For thousands of years, tea has been used for its medicinal effects just as frequently as it has for general drinking.
The trend first began in China when green and black tea alike were seen largely as remedies for various ailments. Even the ancient Greeks viewed tea leaves as divine items.
Health problems commonly treated with tea over the years include bronchitis, asthma, and the common cold. It’s even been used to treat headaches, a trend that first began with the French.
Meanwhile in Russia, it was being used as an aid for digestive problems, as well as a solution for nervousness and even a cardiovascular health booster.
In Britain, tea has been a mainstay for many years. Outside of merely enjoying the taste, British citizens have been known to use strong cups of tea for a variety of reasons, including the improvement of emotional, mental, and physical well being.
A wide variety of herbal teas are commonly used throughout the home remedies of the area. It’s worth noting that certain herbal teas can have adverse effects given their ingredients however, so great care must be taken before partaking in one.
Tea has an inherent amount of potassium and folic acid. It is also quite high in tannins, substances that are very useful for fighting off viruses including dysentery, influenza, and even chronic viral hepatitis. They can stave off various forms of bacteria as well.
Catechin is a particularly powerful tannin that has been shown to reverse the growth of tumors. The substance is now at the forefront of a significant degree of cancer research all over the world.
While the typical diet of many British citizens is rich in fatty foods and cholesterol such as pudding, cream, and plenty of fried standbys, the frequent enjoyment of tea has been said to work as a perfect counterbalance that manages to keep people’s health in check.
Studies from the 1980s showed that even those with the most cholesterol ridden diets showed normal cholesterol levels if they were drinking tea on a regular basis. As such, you should feel quite justified in taking time out for your daily “cuppa” – it’s for your own good!

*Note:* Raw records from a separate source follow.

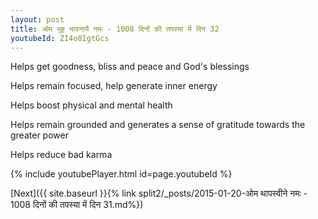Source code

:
 ```yaml
---
layout: post
title: ओम भूह भावनायै नमः - 1008 दिनों की तपस्या में दिन 32
youtubeId: ZI4o8IgtGcs
---
```

 
 
Helps get goodness, bliss and peace and God's blessings
 
Helps remain focused, help generate inner energy 
 
Helps boost physical and mental health 
 
Helps remain grounded and generates a sense of gratitude towards the greater power 
 
Helps reduce bad karma
 
 
 
 


{% include youtubePlayer.html id=page.youtubeId %}
 
[Next]({{ site.baseurl }}{% link  split2/_posts/2015-01-20-ओम थापस्वीने नमः - 1008 दिनों की तपस्या में दिन 31.md%})
 
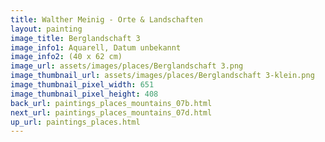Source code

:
 ```yaml
---
title: Walther Meinig - Orte & Landschaften
layout: painting
image_title: Berglandschaft 3
image_info1: Aquarell, Datum unbekannt
image_info2: (40 x 62 cm)
image_url: assets/images/places/Berglandschaft 3.png
image_thumbnail_url: assets/images/places/Berglandschaft 3-klein.png
image_thumbnail_pixel_width: 651
image_thumbnail_pixel_height: 408
back_url: paintings_places_mountains_07b.html
next_url: paintings_places_mountains_07d.html
up_url: paintings_places.html
---
```


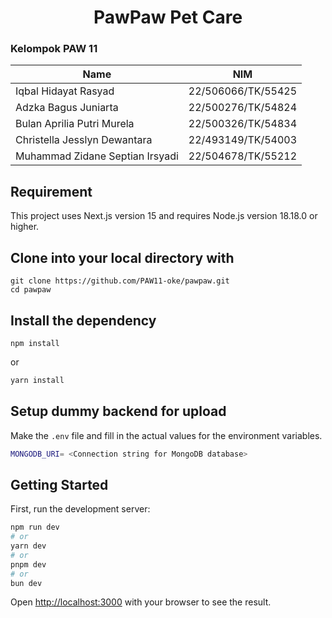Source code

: <h1 align="center">
  PawPaw Pet Care
</h1>

### Kelompok PAW 11
| Name                            | NIM                |
| ------------------------------- | ------------------ |
| Iqbal Hidayat Rasyad            | 22/506066/TK/55425 |
| Adzka Bagus Juniarta            | 22/500276/TK/54824 |
| Bulan Aprilia Putri Murela      | 22/500326/TK/54834 |
| Christella Jesslyn Dewantara    | 22/493149/TK/54003 |
| Muhammad Zidane Septian Irsyadi | 22/504678/TK/55212 |

## Requirement

This project uses Next.js version 15 and requires Node.js version 18.18.0 or higher.

## Clone into your local directory with

```
git clone https://github.com/PAW11-oke/pawpaw.git
cd pawpaw
```

## Install the dependency

```
npm install
```
or
```bash
yarn install
```

## Setup dummy backend for upload
Make the `.env` file and fill in the actual values for the environment variables.

```bash
MONGODB_URI= <Connection string for MongoDB database>
```

## Getting Started

First, run the development server:

```bash
npm run dev
# or
yarn dev
# or
pnpm dev
# or
bun dev
```

Open [http://localhost:3000](http://localhost:3000) with your browser to see the result.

The prospect of tea as a headache and blood pressure treatment has been backed up time and time again, especially in recent Russian and Japanese research on catechins. The same findings have shown that tea can even help deal with blood clots and also strengthen the blood vessels. Even atherosclerosis can be avoided with regular tea intake.
Tea is also great to drink if you’ve become overheated or sick with the flu. It seems counter-intuitive, but your body’s natural means of dealing with heat is sweat.
A hot beverage can help you sweat out your toxins even more effectively while also replenishing the water you’re losing. You should drink plenty of water as well, but tea should be your next go-to in place of the likes of juices or colas.
You should also be aware of some of the adverse effects of tea however. For starters, the acidity may not agree with many people’s stomachs. (A little bit of added milk should help you still enjoy tea if that’s the case.)
You should also be aware of the high caffeine content. Tea generally has about 50 miligrams of caffeine per cup, and that can soar even higher as it continues to brew. Finally, tea also has a bad habit of staining the teeth.
Be sure to keep a strong whitening toothpaste handy if you’re drinking it regularly.